The program has partnered with several schools in Chicago, with several other Chicago-area organizations. In 2010, DYN partnered with LISC/Chicago and the Smart Communities Program to develop a program called Broadband Technology Opportunity Program (B-TOP), which focused on expanding DYN into new communities including Auburn-Gresham, Chicago Lawn, Englewood, Pilsen, and Humboldt Park.

DYN has received grants from the John D. and Catherine T. MacArthur Foundation and the Bill and Melinda Gates Foundation.

==Other projects==

Pinkard was also a co-founder of YOUmedia, a public learning space for teens that immerses students in a context of traditional media to produce new media artifacts like games, videos, and virtual worlds. YOUmedia began as a partnership between the Chicago Public Library and the MacArthur Foundation and has since expanded to a country-wide network of YOUmedia Learning Labs. Teens engaging with YOUmedia can access thousands of books and a variety of media creation tools to help them build their digital media skills.

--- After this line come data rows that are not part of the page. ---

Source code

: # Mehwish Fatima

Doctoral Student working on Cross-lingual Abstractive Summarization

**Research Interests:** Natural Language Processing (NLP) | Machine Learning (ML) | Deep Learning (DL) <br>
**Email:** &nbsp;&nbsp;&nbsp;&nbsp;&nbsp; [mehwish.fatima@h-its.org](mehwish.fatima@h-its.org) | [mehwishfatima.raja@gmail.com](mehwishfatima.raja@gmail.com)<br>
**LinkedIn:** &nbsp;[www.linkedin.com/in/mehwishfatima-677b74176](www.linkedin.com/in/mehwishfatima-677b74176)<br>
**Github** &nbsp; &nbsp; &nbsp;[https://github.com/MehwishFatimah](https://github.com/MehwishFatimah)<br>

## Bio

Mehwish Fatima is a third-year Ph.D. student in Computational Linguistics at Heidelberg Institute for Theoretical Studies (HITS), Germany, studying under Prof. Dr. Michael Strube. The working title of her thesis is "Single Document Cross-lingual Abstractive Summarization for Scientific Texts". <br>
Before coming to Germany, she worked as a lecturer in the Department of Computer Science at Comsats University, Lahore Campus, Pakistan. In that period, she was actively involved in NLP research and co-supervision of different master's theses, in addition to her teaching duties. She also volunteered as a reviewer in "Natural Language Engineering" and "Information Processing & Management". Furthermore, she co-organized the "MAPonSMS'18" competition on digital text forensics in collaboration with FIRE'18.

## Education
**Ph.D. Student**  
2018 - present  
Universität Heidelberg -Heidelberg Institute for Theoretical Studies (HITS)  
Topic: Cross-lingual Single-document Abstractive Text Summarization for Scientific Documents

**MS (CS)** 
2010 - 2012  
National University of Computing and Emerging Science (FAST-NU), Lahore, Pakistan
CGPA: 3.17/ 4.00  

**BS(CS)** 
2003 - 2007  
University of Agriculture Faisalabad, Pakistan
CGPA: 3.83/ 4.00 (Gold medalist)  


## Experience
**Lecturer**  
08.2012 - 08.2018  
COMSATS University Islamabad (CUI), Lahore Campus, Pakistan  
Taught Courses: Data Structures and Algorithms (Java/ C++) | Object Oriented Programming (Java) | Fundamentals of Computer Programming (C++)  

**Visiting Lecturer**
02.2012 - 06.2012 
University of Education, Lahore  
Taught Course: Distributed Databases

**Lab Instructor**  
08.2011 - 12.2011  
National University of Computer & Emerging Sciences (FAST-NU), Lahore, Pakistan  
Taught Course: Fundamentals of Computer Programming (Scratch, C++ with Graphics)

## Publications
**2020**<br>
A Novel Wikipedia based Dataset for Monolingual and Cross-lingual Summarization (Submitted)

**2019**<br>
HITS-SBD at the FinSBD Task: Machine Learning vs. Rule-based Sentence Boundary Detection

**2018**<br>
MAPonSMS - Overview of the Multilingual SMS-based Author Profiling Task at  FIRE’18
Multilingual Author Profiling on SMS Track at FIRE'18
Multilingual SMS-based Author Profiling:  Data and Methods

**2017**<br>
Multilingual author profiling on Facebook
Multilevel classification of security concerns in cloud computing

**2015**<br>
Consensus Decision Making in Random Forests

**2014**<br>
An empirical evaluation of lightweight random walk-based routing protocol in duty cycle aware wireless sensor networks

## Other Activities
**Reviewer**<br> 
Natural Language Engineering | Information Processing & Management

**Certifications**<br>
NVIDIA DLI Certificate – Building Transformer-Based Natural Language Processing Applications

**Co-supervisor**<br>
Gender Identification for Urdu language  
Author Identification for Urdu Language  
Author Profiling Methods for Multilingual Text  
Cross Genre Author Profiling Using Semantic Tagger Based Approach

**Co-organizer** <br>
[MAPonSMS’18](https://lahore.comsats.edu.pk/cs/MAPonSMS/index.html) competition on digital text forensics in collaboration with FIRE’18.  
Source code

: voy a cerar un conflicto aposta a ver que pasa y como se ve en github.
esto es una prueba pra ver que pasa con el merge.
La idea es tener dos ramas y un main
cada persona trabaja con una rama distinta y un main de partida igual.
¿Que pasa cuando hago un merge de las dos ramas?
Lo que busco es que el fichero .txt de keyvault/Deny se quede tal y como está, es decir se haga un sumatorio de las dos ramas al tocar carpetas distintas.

In April 2010, Pinkard co-founded RemixWorld along with Robert Chang. RemixWorld is a privately held company emerging from work developed at the Digital Youth Network and supported by the MacArthur Foundation’s Digital Media and Learning Initiative. It is a cloud-based social learning network for primary and secondary education, which seeks to safely and securely connect children and adolescents with curriculum, extended learning and mentorship opportunities.

Pinkard has also worked with the Joan Ganz Cooney Center, an independent research and innovation lab that catalyzes and supports research and investment in digital media technologies to advance children’s learning.